Embattled Republican US presidential nominee Donald Trump’s campaign chairman Paul Manafort resigned on Friday, capping a week of dramatic changes for Trump as he seeks to regain his footing against Democratic US presidential nominee Hillary Rodham Clinton ahead of the November election.
“This morning Paul Manafort offered, and I accepted, his resignation from the campaign,” Trump said in a statement. “I am very appreciative for his great work in helping to get us where we are today, and in particular his work guiding us through the delegate and convention process. Paul is a true professional and I wish him the greatest success.”
Manafort had come under increasing media scrutiny because of his past consulting for the pro-Russian former president of Ukraine.
Photo: AP
Trump on Wednesday named Breitbart News’ Stephen Bannon his campaign chief executive officer and adviser Kellyanne Conway his campaign manager, effectively demoting Manafort amid the Ukraine scrutiny and a string of polls showing Trump badly lagging Clinton.
The personnel moves are far from the only change to Trump’s campaign this week.
At a rally on Thursday in North Carolina, Trump struck a rare note of apology for rhetoric that he acknowledged has offended people. “Sometimes, in the heat of debate and speaking on a multitude of issues, you don’t choose the right words or you say the wrong thing,” he said. “I have done that, and believe it or not, I regret it.”

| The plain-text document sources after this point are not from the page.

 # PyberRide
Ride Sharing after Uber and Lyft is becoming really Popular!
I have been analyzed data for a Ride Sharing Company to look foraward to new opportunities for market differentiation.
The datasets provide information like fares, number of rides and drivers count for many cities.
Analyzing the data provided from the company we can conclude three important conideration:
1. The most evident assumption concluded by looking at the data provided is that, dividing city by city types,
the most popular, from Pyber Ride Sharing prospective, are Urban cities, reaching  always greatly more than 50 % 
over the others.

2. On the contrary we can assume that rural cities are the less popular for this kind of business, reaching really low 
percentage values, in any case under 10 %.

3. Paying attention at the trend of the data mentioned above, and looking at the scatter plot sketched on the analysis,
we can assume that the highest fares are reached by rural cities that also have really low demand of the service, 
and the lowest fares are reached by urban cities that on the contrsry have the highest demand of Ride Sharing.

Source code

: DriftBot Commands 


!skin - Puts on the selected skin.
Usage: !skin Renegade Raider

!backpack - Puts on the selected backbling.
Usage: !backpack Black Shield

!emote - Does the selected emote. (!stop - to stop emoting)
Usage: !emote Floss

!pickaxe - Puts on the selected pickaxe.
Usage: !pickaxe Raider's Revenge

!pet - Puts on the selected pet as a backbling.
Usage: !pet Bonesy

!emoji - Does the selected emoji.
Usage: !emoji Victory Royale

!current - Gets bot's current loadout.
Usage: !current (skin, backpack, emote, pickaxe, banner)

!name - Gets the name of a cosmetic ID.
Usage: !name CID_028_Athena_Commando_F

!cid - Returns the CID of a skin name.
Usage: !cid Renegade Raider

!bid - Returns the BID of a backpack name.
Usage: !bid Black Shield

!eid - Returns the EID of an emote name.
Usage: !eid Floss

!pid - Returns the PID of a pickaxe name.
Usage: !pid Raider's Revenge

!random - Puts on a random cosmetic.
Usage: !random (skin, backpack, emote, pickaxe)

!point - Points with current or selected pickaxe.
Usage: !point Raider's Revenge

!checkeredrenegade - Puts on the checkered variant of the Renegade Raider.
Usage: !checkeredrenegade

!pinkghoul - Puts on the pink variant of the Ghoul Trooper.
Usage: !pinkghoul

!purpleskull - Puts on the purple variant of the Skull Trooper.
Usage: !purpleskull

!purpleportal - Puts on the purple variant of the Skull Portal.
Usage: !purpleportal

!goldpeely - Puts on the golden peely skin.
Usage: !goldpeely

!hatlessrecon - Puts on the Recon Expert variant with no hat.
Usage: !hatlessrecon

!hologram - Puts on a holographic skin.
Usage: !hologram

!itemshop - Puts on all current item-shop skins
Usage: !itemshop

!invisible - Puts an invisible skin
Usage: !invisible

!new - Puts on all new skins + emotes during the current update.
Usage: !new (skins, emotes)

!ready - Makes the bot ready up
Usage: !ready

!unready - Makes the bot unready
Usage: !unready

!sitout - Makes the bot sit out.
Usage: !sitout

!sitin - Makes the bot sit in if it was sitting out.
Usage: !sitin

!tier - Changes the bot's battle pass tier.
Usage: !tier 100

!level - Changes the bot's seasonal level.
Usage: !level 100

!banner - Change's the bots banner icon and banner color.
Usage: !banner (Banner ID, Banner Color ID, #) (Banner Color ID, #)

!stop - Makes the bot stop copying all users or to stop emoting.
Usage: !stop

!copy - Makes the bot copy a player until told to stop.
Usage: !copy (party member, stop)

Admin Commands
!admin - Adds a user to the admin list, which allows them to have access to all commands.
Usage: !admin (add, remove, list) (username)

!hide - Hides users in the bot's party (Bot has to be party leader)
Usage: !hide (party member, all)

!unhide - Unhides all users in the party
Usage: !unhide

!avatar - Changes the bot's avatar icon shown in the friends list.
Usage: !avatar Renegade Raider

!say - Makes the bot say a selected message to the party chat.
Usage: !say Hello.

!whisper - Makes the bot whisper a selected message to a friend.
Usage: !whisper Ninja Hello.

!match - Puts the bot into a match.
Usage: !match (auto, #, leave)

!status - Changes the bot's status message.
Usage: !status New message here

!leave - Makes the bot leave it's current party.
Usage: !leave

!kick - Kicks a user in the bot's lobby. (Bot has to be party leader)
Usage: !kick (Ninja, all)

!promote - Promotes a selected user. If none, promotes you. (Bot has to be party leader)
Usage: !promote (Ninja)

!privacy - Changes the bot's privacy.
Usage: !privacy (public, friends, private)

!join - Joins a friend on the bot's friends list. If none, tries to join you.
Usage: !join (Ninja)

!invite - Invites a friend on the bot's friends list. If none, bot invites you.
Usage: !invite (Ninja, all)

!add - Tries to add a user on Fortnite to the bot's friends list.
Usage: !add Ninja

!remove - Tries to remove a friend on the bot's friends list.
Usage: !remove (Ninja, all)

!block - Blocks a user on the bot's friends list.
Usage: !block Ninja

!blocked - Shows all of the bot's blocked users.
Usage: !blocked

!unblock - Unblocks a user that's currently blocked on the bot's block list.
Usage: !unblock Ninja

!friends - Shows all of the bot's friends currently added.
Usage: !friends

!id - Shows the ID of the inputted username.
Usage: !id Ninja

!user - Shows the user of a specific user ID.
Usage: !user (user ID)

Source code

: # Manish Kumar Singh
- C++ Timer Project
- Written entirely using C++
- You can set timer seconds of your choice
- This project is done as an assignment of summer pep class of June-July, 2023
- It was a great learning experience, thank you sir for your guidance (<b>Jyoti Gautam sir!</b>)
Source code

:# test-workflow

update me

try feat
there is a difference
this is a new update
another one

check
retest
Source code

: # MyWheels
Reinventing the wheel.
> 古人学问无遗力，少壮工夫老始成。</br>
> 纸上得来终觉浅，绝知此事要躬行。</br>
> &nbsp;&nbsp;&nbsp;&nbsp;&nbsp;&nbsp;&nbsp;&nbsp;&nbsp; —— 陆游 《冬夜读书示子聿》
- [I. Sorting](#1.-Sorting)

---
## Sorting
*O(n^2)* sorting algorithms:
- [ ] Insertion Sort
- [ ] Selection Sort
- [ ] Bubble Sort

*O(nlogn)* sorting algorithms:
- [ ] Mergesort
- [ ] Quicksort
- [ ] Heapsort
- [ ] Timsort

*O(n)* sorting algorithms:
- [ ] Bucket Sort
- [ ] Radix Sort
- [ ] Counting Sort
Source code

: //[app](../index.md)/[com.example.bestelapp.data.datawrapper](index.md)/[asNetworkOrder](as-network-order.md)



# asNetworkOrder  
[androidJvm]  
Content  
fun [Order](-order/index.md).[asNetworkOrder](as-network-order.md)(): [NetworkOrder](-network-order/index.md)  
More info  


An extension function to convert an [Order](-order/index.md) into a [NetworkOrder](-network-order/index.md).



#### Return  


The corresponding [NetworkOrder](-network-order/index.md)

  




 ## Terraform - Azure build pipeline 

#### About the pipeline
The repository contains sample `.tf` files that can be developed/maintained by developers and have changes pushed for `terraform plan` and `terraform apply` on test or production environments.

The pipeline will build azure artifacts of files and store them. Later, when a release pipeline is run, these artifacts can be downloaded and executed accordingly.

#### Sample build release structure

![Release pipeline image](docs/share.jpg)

On Friday, his campaign also announced it planned to spend about US$5 million to air his first television ads, including one that contrasts him and Clinton on border security, immigration and Syrian refugees.
“I think campaigns have different phases,” US Representative Scott DesJarlais said, one of the first House Republicans to back Trump. “Certainly, Manafort did his job in getting the delegation together and bringing it home at the convention.”
Trump’s campaign is entering a phase where the focus should be on raising money, advertising and Clinton, DesJarlais said.
“He’s in a good position considering we really haven’t gone after Hillary,” DesJarlais said.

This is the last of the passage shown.